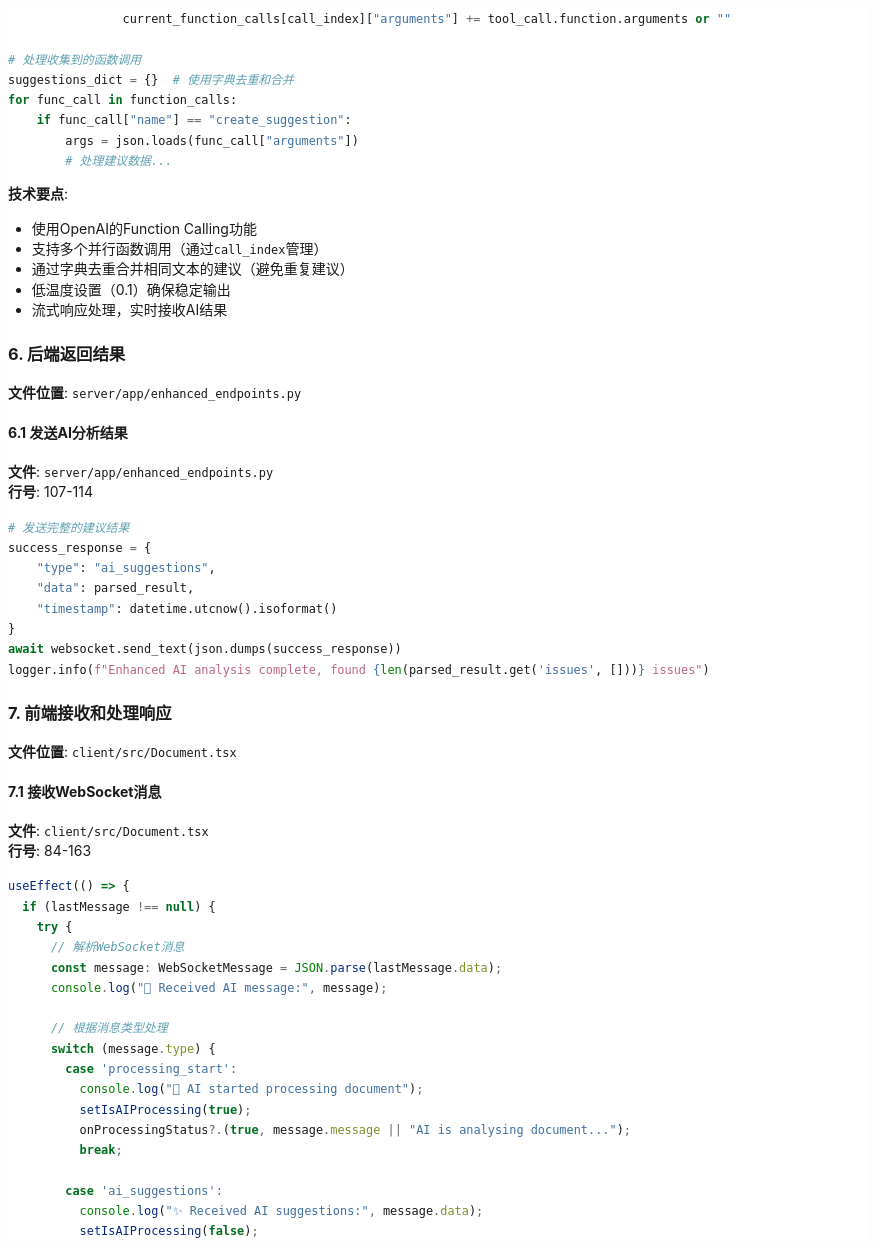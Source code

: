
 ```python
                current_function_calls[call_index]["arguments"] += tool_call.function.arguments or ""

# 处理收集到的函数调用
suggestions_dict = {}  # 使用字典去重和合并
for func_call in function_calls:
    if func_call["name"] == "create_suggestion":
        args = json.loads(func_call["arguments"])
        # 处理建议数据...
```

**技术要点**:
- 使用OpenAI的Function Calling功能
- 支持多个并行函数调用（通过`call_index`管理）
- 通过字典去重合并相同文本的建议（避免重复建议）
- 低温度设置（0.1）确保稳定输出
- 流式响应处理，实时接收AI结果

### 6. 后端返回结果

**文件位置**: `server/app/enhanced_endpoints.py`

#### 6.1 发送AI分析结果

**文件**: `server/app/enhanced_endpoints.py`  
**行号**: 107-114

```python
# 发送完整的建议结果
success_response = {
    "type": "ai_suggestions",
    "data": parsed_result,
    "timestamp": datetime.utcnow().isoformat()
}
await websocket.send_text(json.dumps(success_response))
logger.info(f"Enhanced AI analysis complete, found {len(parsed_result.get('issues', []))} issues")
```

### 7. 前端接收和处理响应

**文件位置**: `client/src/Document.tsx`

#### 7.1 接收WebSocket消息

**文件**: `client/src/Document.tsx`  
**行号**: 84-163

```typescript
useEffect(() => {
  if (lastMessage !== null) {
    try {
      // 解析WebSocket消息
      const message: WebSocketMessage = JSON.parse(lastMessage.data);
      console.log("📨 Received AI message:", message);
      
      // 根据消息类型处理
      switch (message.type) {
        case 'processing_start':
          console.log("🤖 AI started processing document");
          setIsAIProcessing(true);
          onProcessingStatus?.(true, message.message || "AI is analysing document...");
          break;
          
        case 'ai_suggestions':
          console.log("✨ Received AI suggestions:", message.data);
          setIsAIProcessing(false);
```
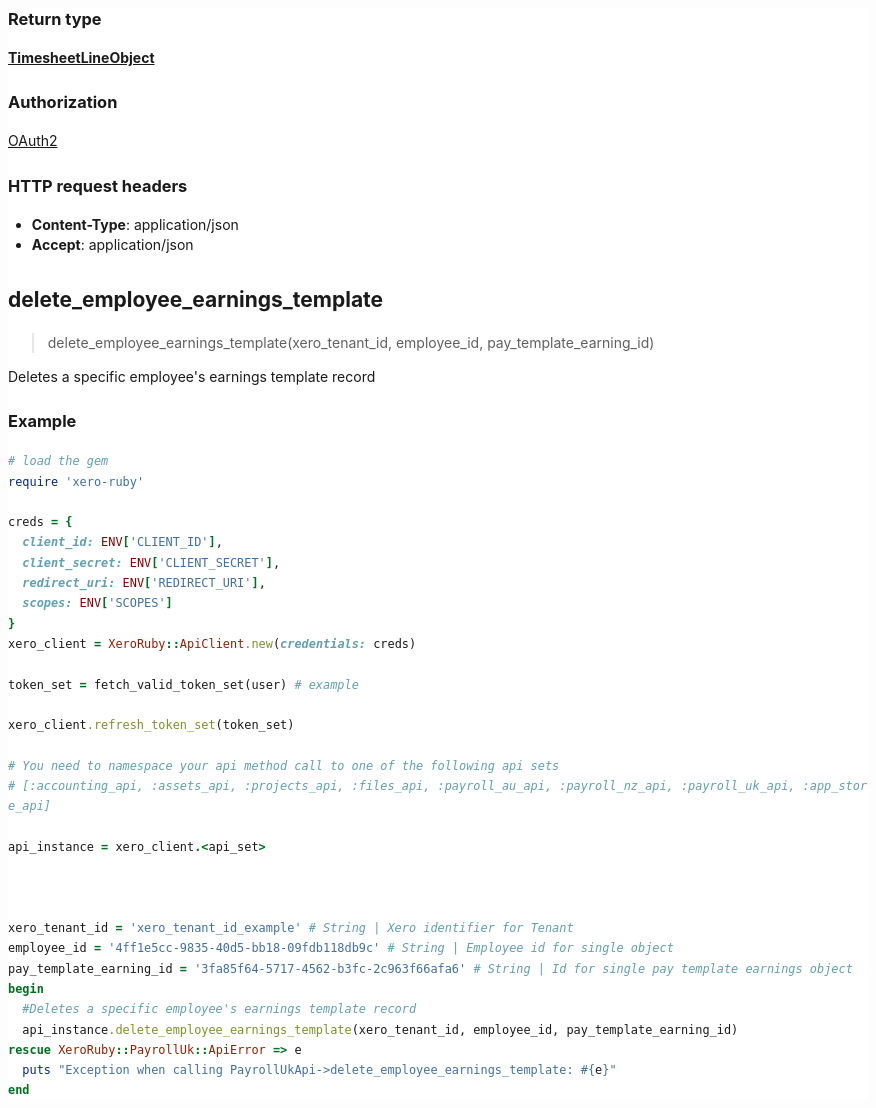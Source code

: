 ### Return type

[**TimesheetLineObject**](TimesheetLineObject.md)

### Authorization

[OAuth2](../README.md#OAuth2)

### HTTP request headers

- **Content-Type**: application/json
- **Accept**: application/json


## delete_employee_earnings_template

> delete_employee_earnings_template(xero_tenant_id, employee_id, pay_template_earning_id)

Deletes a specific employee's earnings template record

### Example

```ruby
# load the gem
require 'xero-ruby'

creds = {
  client_id: ENV['CLIENT_ID'],
  client_secret: ENV['CLIENT_SECRET'],
  redirect_uri: ENV['REDIRECT_URI'],
  scopes: ENV['SCOPES']
}
xero_client = XeroRuby::ApiClient.new(credentials: creds)

token_set = fetch_valid_token_set(user) # example

xero_client.refresh_token_set(token_set)

# You need to namespace your api method call to one of the following api sets
# [:accounting_api, :assets_api, :projects_api, :files_api, :payroll_au_api, :payroll_nz_api, :payroll_uk_api, :app_store_api]

api_instance = xero_client.<api_set>



xero_tenant_id = 'xero_tenant_id_example' # String | Xero identifier for Tenant
employee_id = '4ff1e5cc-9835-40d5-bb18-09fdb118db9c' # String | Employee id for single object
pay_template_earning_id = '3fa85f64-5717-4562-b3fc-2c963f66afa6' # String | Id for single pay template earnings object
begin
  #Deletes a specific employee's earnings template record
  api_instance.delete_employee_earnings_template(xero_tenant_id, employee_id, pay_template_earning_id)
rescue XeroRuby::PayrollUk::ApiError => e
  puts "Exception when calling PayrollUkApi->delete_employee_earnings_template: #{e}"
end
```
************
# ACTIVITY
Once the pictures are removed, write out all of the entries above exactly.

# WORKED SOLUTION
Source code

:
 ```python
                current_function_calls[call_index]["arguments"] += tool_call.function.arguments or ""

# 处理收集到的函数调用
suggestions_dict = {}  # 使用字典去重和合并
for func_call in function_calls:
    if func_call["name"] == "create_suggestion":
        args = json.loads(func_call["arguments"])
        # 处理建议数据...
```

**技术要点**:
- 使用OpenAI的Function Calling功能
- 支持多个并行函数调用（通过`call_index`管理）
- 通过字典去重合并相同文本的建议（避免重复建议）
- 低温度设置（0.1）确保稳定输出
- 流式响应处理，实时接收AI结果

### 6. 后端返回结果

**文件位置**: `server/app/enhanced_endpoints.py`

#### 6.1 发送AI分析结果

**文件**: `server/app/enhanced_endpoints.py`  
**行号**: 107-114

```python
# 发送完整的建议结果
success_response = {
    "type": "ai_suggestions",
    "data": parsed_result,
    "timestamp": datetime.utcnow().isoformat()
}
await websocket.send_text(json.dumps(success_response))
logger.info(f"Enhanced AI analysis complete, found {len(parsed_result.get('issues', []))} issues")
```

### 7. 前端接收和处理响应

**文件位置**: `client/src/Document.tsx`

#### 7.1 接收WebSocket消息

**文件**: `client/src/Document.tsx`  
**行号**: 84-163

```typescript
useEffect(() => {
  if (lastMessage !== null) {
    try {
      // 解析WebSocket消息
      const message: WebSocketMessage = JSON.parse(lastMessage.data);
      console.log("📨 Received AI message:", message);
      
      // 根据消息类型处理
      switch (message.type) {
        case 'processing_start':
          console.log("🤖 AI started processing document");
          setIsAIProcessing(true);
          onProcessingStatus?.(true, message.message || "AI is analysing document...");
          break;
          
        case 'ai_suggestions':
          console.log("✨ Received AI suggestions:", message.data);
          setIsAIProcessing(false);
```
Source code

: ### Return type

[**TimesheetLineObject**](TimesheetLineObject.md)

### Authorization

[OAuth2](../README.md#OAuth2)

### HTTP request headers

- **Content-Type**: application/json
- **Accept**: application/json


## delete_employee_earnings_template

> delete_employee_earnings_template(xero_tenant_id, employee_id, pay_template_earning_id)

Deletes a specific employee's earnings template record

### Example

```ruby
# load the gem
require 'xero-ruby'

creds = {
  client_id: ENV['CLIENT_ID'],
  client_secret: ENV['CLIENT_SECRET'],
  redirect_uri: ENV['REDIRECT_URI'],
  scopes: ENV['SCOPES']
}
xero_client = XeroRuby::ApiClient.new(credentials: creds)

token_set = fetch_valid_token_set(user) # example

xero_client.refresh_token_set(token_set)

# You need to namespace your api method call to one of the following api sets
# [:accounting_api, :assets_api, :projects_api, :files_api, :payroll_au_api, :payroll_nz_api, :payroll_uk_api, :app_store_api]

api_instance = xero_client.<api_set>



xero_tenant_id = 'xero_tenant_id_example' # String | Xero identifier for Tenant
employee_id = '4ff1e5cc-9835-40d5-bb18-09fdb118db9c' # String | Employee id for single object
pay_template_earning_id = '3fa85f64-5717-4562-b3fc-2c963f66afa6' # String | Id for single pay template earnings object
begin
  #Deletes a specific employee's earnings template record
  api_instance.delete_employee_earnings_template(xero_tenant_id, employee_id, pay_template_earning_id)
rescue XeroRuby::PayrollUk::ApiError => e
  puts "Exception when calling PayrollUkApi->delete_employee_earnings_template: #{e}"
end
```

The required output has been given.